Comptroller Certified Formula 1 Payment Schedule Without City Application

When the announcement of incentives for Formula 1 was made, opposition rose from across the political spectrum. The public was told not to worry, that no money was committed to Formula 1. “We have an agreement in principle, but we have no formal agreement”, said Robert Woods of the Comptroller’s office. Senator Kirk Watson, author of the bill that allowed Formula 1 to receive incentives, posted his clarification of how the Major Events Trust Fund works:

“The Comptroller’s office cannot project the amount of those incentives without a request from a local government or authorized non-profit, and that request cannot be made more than one year before the first event.

In other words, even if all parties intend to enter into a long-term contract, the terms of that contract – and, specifically, the amount of incentives that the event is eligible for – cannot be set more than a year before the first time the event is held.”

When asked about a $25 million dollar a year estimate, the Comptroller’s office said it was a “preliminary number." Upon viewing a letter from the Comptroller’s office to Formula 1 certifying payment by July 31, 2011, the amount of incentives appears to have been set. The letter states “With the understanding that the first Formula 1 United States Grand Prix race will be held in Texas in 2012, full funding of the entire sanction for 2012 will be paid to Formula One World Championship Limited no later than July 31, 2011.” The letter goes on to say “we will be sending $25 million dollars to FOWC by the end of July 31 of each year preceding the actual race event.”

With no date set for an actual event, the question is why is there a “Texas Direct Expenditure Estimate of a Formula 1 Race” and a letter certifying payment of the estimate?
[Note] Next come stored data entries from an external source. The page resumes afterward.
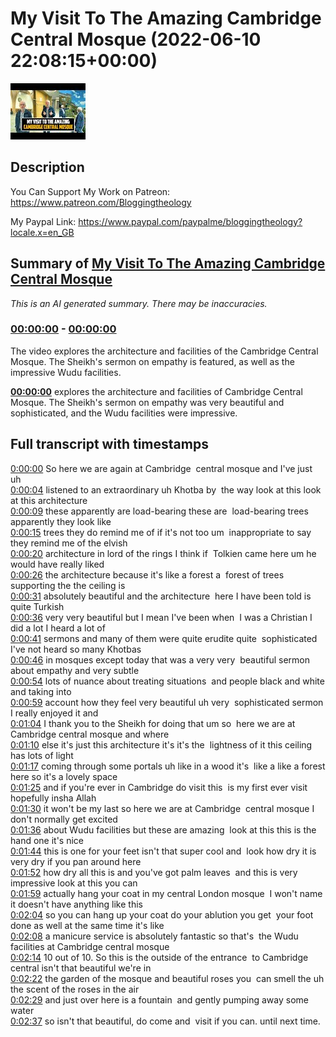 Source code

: # My Visit To The Amazing Cambridge Central Mosque (2022-06-10 22:08:15+00:00)

![alt My Visit To The Amazing Cambridge Central Mosque](cYamuG78Hl0.jpg "My Visit To The Amazing Cambridge Central Mosque")

## Description

You Can Support My Work on Patreon:
https://www.patreon.com/Bloggingtheology

My Paypal Link: 
https://www.paypal.com/paypalme/bloggingtheology?locale.x=en_GB

## Summary of [My Visit To The Amazing Cambridge Central Mosque](https://www.youtube.com/watch?v=cYamuG78Hl0)


*This is an AI generated summary. There may be inaccuracies. [](/)*

### [00:00:00](https://www.youtube.com/watch?v=cYamuG78Hl0&t=0) - [00:00:00](https://www.youtube.com/watch?v=cYamuG78Hl0&t=0)

The video explores the architecture and facilities of the Cambridge Central Mosque. The Sheikh's sermon on empathy is featured, as well as the impressive Wudu facilities.

**[00:00:00](https://www.youtube.com/watch?v=cYamuG78Hl0&t=0)** explores the architecture and facilities of Cambridge Central Mosque. The Sheikh's sermon on empathy was very beautiful and sophisticated, and the Wudu facilities were impressive.

## Full transcript with timestamps

[0:00:00](https://youtu.be/cYamuG78Hl0?t=0) So here we are again at Cambridge 
central mosque and I've just uh    
[0:00:04](https://youtu.be/cYamuG78Hl0?t=4) listened to an extraordinary uh Khotba by 
the way look at this look at this architecture    
[0:00:09](https://youtu.be/cYamuG78Hl0?t=9) these apparently are load-bearing these are 
load-bearing trees apparently they look like    
[0:00:15](https://youtu.be/cYamuG78Hl0?t=15) trees they do remind me of if it's not too um 
inappropriate to say they remind me of the elvish    
[0:00:20](https://youtu.be/cYamuG78Hl0?t=20) architecture in lord of the rings I think if 
Tolkien came here um he would have really liked    
[0:00:26](https://youtu.be/cYamuG78Hl0?t=26) the architecture because it's like a forest a 
forest of trees supporting the the ceiling is    
[0:00:31](https://youtu.be/cYamuG78Hl0?t=31) absolutely beautiful and the architecture 
here I have been told is quite Turkish    
[0:00:36](https://youtu.be/cYamuG78Hl0?t=36) very very beautiful but I mean I've been when 
I was a Christian I did a lot I heard a lot of    
[0:00:41](https://youtu.be/cYamuG78Hl0?t=41) sermons and many of them were quite erudite quite 
sophisticated I've not heard so many Khotbas    
[0:00:46](https://youtu.be/cYamuG78Hl0?t=46) in mosques except today that was a very very 
beautiful sermon about empathy and very subtle    
[0:00:54](https://youtu.be/cYamuG78Hl0?t=54) lots of nuance about treating situations 
and people black and white and taking into    
[0:00:59](https://youtu.be/cYamuG78Hl0?t=59) account how they feel very beautiful uh very 
sophisticated sermon I really enjoyed it and    
[0:01:04](https://youtu.be/cYamuG78Hl0?t=64) I thank you to the Sheikh for doing that um so 
here we are at Cambridge central mosque and where    
[0:01:10](https://youtu.be/cYamuG78Hl0?t=70) else it's just this architecture it's it's the 
lightness of it this ceiling has lots of light    
[0:01:17](https://youtu.be/cYamuG78Hl0?t=77) coming through some portals uh like in a wood it's 
like a like a forest here so it's a lovely space    
[0:01:25](https://youtu.be/cYamuG78Hl0?t=85) and if you're ever in Cambridge do visit this 
is my first ever visit hopefully insha Allah    
[0:01:30](https://youtu.be/cYamuG78Hl0?t=90) it won't be my last so here we are at Cambridge 
central mosque I don't normally get excited    
[0:01:36](https://youtu.be/cYamuG78Hl0?t=96) about Wudu facilities but these are amazing 
look at this this is the hand one it's nice  
[0:01:44](https://youtu.be/cYamuG78Hl0?t=104) this is one for your feet isn't that super cool and 
look how dry it is very dry if you pan around here    
[0:01:52](https://youtu.be/cYamuG78Hl0?t=112) how dry all this is and you've got palm leaves 
and this is very impressive look at this you can    
[0:01:59](https://youtu.be/cYamuG78Hl0?t=119) actually hang your coat in my central London mosque 
I won't name it doesn't have anything like this    
[0:02:04](https://youtu.be/cYamuG78Hl0?t=124) so you can hang up your coat do your ablution you get 
your foot done as well at the same time it's like   
[0:02:08](https://youtu.be/cYamuG78Hl0?t=128) a manicure service is absolutely fantastic so that's 
the Wudu facilities at Cambridge central mosque    
[0:02:14](https://youtu.be/cYamuG78Hl0?t=134) 10 out of 10. So this is the outside of the entrance 
to Cambridge central isn't that beautiful we're in    
[0:02:22](https://youtu.be/cYamuG78Hl0?t=142) the garden of the mosque and beautiful roses you 
can smell the uh the scent of the roses in the air    
[0:02:29](https://youtu.be/cYamuG78Hl0?t=149) and just over here is a fountain 
and gently pumping away some water    
[0:02:37](https://youtu.be/cYamuG78Hl0?t=157) so isn't that beautiful, do come and 
visit if you can. until next time.  
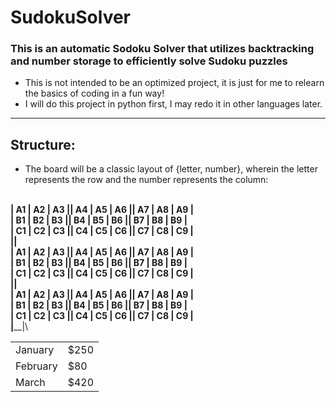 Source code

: # SudokuSolver

### This is an automatic Sodoku Solver that utilizes backtracking and number storage to efficiently solve Sudoku puzzles

* This is not intended to be an optimized project, it is just for me to relearn the basics of coding in a fun way!
* I will do this project in python first, I may redo it in other languages later.

________________________________________________

## Structure:

* The board will be a classic layout of {letter, number}, wherein the letter represents the row and the number represents the column:

________________________________________________\
| A1 | A2 | A3 || A4 | A5 | A6 || A7 | A8 | A9 |\
| B1 | B2 | B3 || B4 | B5 | B6 || B7 | B8 | B9 |\
| C1 | C2 | C3 || C4 | C5 | C6 || C7 | C8 | C9 |\
|______________________________________________|\
| A1 | A2 | A3 || A4 | A5 | A6 || A7 | A8 | A9 |\
| B1 | B2 | B3 || B4 | B5 | B6 || B7 | B8 | B9 |\
| C1 | C2 | C3 || C4 | C5 | C6 || C7 | C8 | C9 |\
|______________________________________________|\
| A1 | A2 | A3 || A4 | A5 | A6 || A7 | A8 | A9 |\
| B1 | B2 | B3 || B4 | B5 | B6 || B7 | B8 | B9 |\
| C1 | C2 | C3 || C4 | C5 | C6 || C7 | C8 | C9 |\
|______________________________________________|\


|     |    |
| -------- | ------- |
| January  | $250    |
| February | $80     |
| March    | $420    |
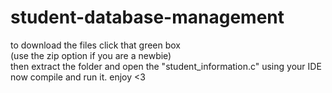 # student-database-management
to download the files click that green box  
(use the zip option if you are a newbie)  
then extract the folder and open the "student_information.c" using your IDE  
now compile and run it. 
enjoy <3
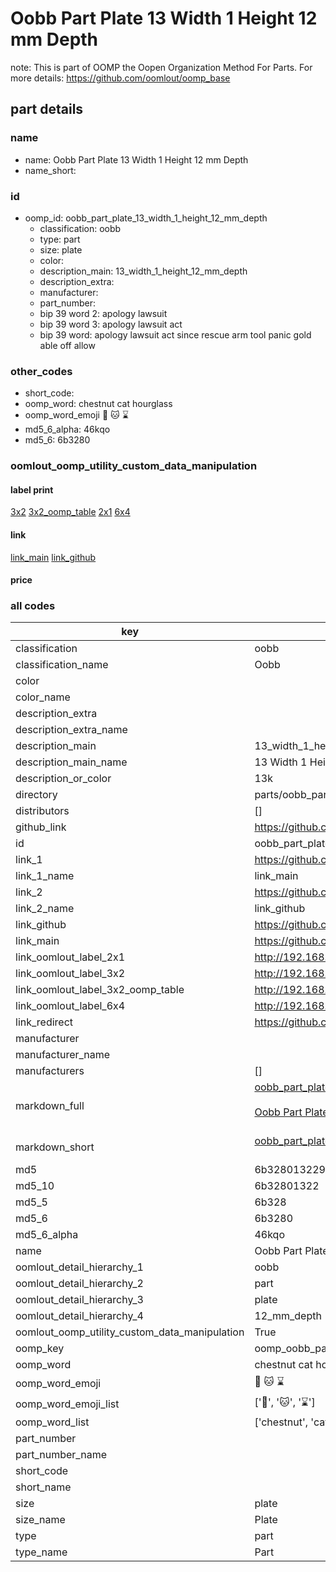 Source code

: # Oobb Part Plate 13 Width 1 Height 12 mm Depth  

note: This is part of OOMP the Oopen Organization Method For Parts. For more details: https://github.com/oomlout/oomp_base

##  part details
  







### name
* name: Oobb Part Plate 13 Width 1 Height 12 mm Depth
* name_short: 
### id
* oomp_id: oobb_part_plate_13_width_1_height_12_mm_depth
  * classification: oobb
  * type: part
  * size: plate
  * color: 
  * description_main: 13_width_1_height_12_mm_depth
  * description_extra: 
  * manufacturer: 
  * part_number: 
  * bip 39 word 2: apology lawsuit
  * bip 39 word 3: apology lawsuit act
  * bip 39 word: apology lawsuit act since rescue arm tool panic gold able off allow

### other_codes
* short_code: 
* oomp_word: chestnut cat hourglass
* oomp_word_emoji :chestnut: :cat: :hourglass:
* md5_6_alpha: 46kqo
* md5_6: 6b3280






### oomlout_oomp_utility_custom_data_manipulation
#### label print
[3x2](http://192.168.1.245:1112/?label=oomp%2046kqo)
[3x2_oomp_table](http://192.168.1.108:1112/?label=oomp%2046kqo)
[2x1](http://192.168.1.242:1112/?label=oomp%2046kqo)
[6x4](http://192.168.1.55:1112/?label=oomp%2046kqo)    

#### link

[link_main](https://github.com/oomlout/oomlout_oomp_version_1_messy/tree/main/parts/oobb_part_plate_13_width_1_height_12_mm_depth) [link_github](https://github.com/oomlout/oomlout_oomp_version_1_messy/tree/main/parts/oobb_part_plate_13_width_1_height_12_mm_depth)                             

#### price







### all codes 
| key | value |  
| --- | --- |  
| classification | oobb |  
| classification_name | Oobb |  
| color |  |  
| color_name |  |  
| description_extra |  |  
| description_extra_name |  |  
| description_main | 13_width_1_height_12_mm_depth |  
| description_main_name | 13 Width 1 Height 12 mm Depth |  
| description_or_color | 13k |  
| directory | parts/oobb_part_plate_13_width_1_height_12_mm_depth |  
| distributors | [] |  
| github_link | https://github.com/oomlout/oomlout_oomp_part_src/tree/main/parts/oobb_part_plate_13_width_1_height_12_mm_depth |  
| id | oobb_part_plate_13_width_1_height_12_mm_depth |  
| link_1 | https://github.com/oomlout/oomlout_oomp_version_1_messy/tree/main/parts/oobb_part_plate_13_width_1_height_12_mm_depth |  
| link_1_name | link_main |  
| link_2 | https://github.com/oomlout/oomlout_oomp_version_1_messy/tree/main/parts/oobb_part_plate_13_width_1_height_12_mm_depth |  
| link_2_name | link_github |  
| link_github | https://github.com/oomlout/oomlout_oomp_version_1_messy/tree/main/parts/oobb_part_plate_13_width_1_height_12_mm_depth |  
| link_main | https://github.com/oomlout/oomlout_oomp_version_1_messy/tree/main/parts/oobb_part_plate_13_width_1_height_12_mm_depth |  
| link_oomlout_label_2x1 | http://192.168.1.242:1112/?label=oomp%2046kqo |  
| link_oomlout_label_3x2 | http://192.168.1.245:1112/?label=oomp%2046kqo |  
| link_oomlout_label_3x2_oomp_table | http://192.168.1.108:1112/?label=oomp%2046kqo |  
| link_oomlout_label_6x4 | http://192.168.1.55:1112/?label=oomp%2046kqo |  
| link_redirect | https://github.com/oomlout/oomlout_oomp_version_1_messy/tree/main/parts/oobb_part_plate_13_width_1_height_12_mm_depth |  
| manufacturer |  |  
| manufacturer_name |  |  
| manufacturers | [] |  
| markdown_full | [oobb_part_plate_13_width_1_height_12_mm_depth](none)<br>[](none)<br>[Oobb Part Plate 13 Width 1 Height 12 Mm Depth](none)<br><br> |  
| markdown_short | [oobb_part_plate_13_width_1_height_12_mm_depth](none)<br><br> |  
| md5 | 6b328013229fbc942edb9c9204df8853 |  
| md5_10 | 6b32801322 |  
| md5_5 | 6b328 |  
| md5_6 | 6b3280 |  
| md5_6_alpha | 46kqo |  
| name | Oobb Part Plate 13 Width 1 Height 12 mm Depth |  
| oomlout_detail_hierarchy_1 | oobb |  
| oomlout_detail_hierarchy_2 | part |  
| oomlout_detail_hierarchy_3 | plate |  
| oomlout_detail_hierarchy_4 | 12_mm_depth |  
| oomlout_oomp_utility_custom_data_manipulation | True |  
| oomp_key | oomp_oobb_part_plate_13_width_1_height_12_mm_depth |  
| oomp_word | chestnut cat hourglass |  
| oomp_word_emoji | :chestnut: :cat: :hourglass: |  
| oomp_word_emoji_list | [':chestnut:', ':cat:', ':hourglass:'] |  
| oomp_word_list | ['chestnut', 'cat', 'hourglass'] |  
| part_number |  |  
| part_number_name |  |  
| short_code |  |  
| short_name |  |  
| size | plate |  
| size_name | Plate |  
| type | part |  
| type_name | Part |  
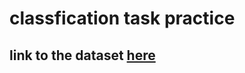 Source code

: # classfication task practice

## link to the dataset [here](https://www.kaggle.com/datasets/saurabh00007/iriscsv)
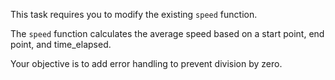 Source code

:This task requires you to modify the existing `speed` function.

The `speed` function calculates the average speed based on a start point, end point, and time_elapsed.

Your objective is to add error handling to prevent division by zero. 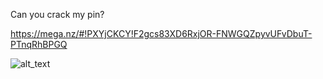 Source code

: Can you crack my pin?

https://mega.nz/#!PXYjCKCY!F2gcs83XD6RxjOR-FNWGQZpyvUFvDbuT-PTnqRhBPGQ

![alt_text](https://i.imgur.com/KgmtRbz.png)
The estimate is $29 million in taxes. The law requires $6.25 from the State for every $1 the City contributes. That breaks down to $4 million from the city, and $25 million from Texas. It seems that the preliminary estimate has become the official estimate.

The entire process of granting incentives is based on “the date of the event,” according to SB 1515. Texas will not know the date of the race until sometime later this year. The City of Austin has not made a request to the Comptroller’s office, and there is no date for the event, yet we have an estimate and pay dates certified by the Comptroller.

Further complicating the issue is the $25 million appropriation sitting in wait. In 2009, $25 million was set aside for the Major Events Trust Fund, but was not tied to any specific event. This money is literally sitting there while legislators are scraping up every dime to balance the budget. The Senate Finance Committee voted to pull the funding from the next budget, but Susan Combs will not “credit” it back to the budget. In committee it was acknowledged that this was the “money for Formula 1.”

“At a time when people are stressed about their schools, stressed about their jobs, stressed about health care and nursing homes, for us to check off $25 million for race cars, I think we make people say where are their priorities,” state Senator Dan Patrick said.  “That $25 million would pay for 500 teacher salaries. How can we explain to people we’re spending that money on race cars?”

The solution to this issue is a simple one.  The Comptroller’s office should credit the money back to general revenue, as it is not tied to any event. That move will not take the funding away from Formula 1. By law, Formula 1 doesn’t have any state funding yet. When a date is set for a race, the City of Austin can apply to the major events trust fund one year before the race.  Once approved, Formula 1 will be eligible to get the estimated tax revenue the event generates. The only difference will be the money will come after the event, and not by appropriation in the midst of a state budget crisis.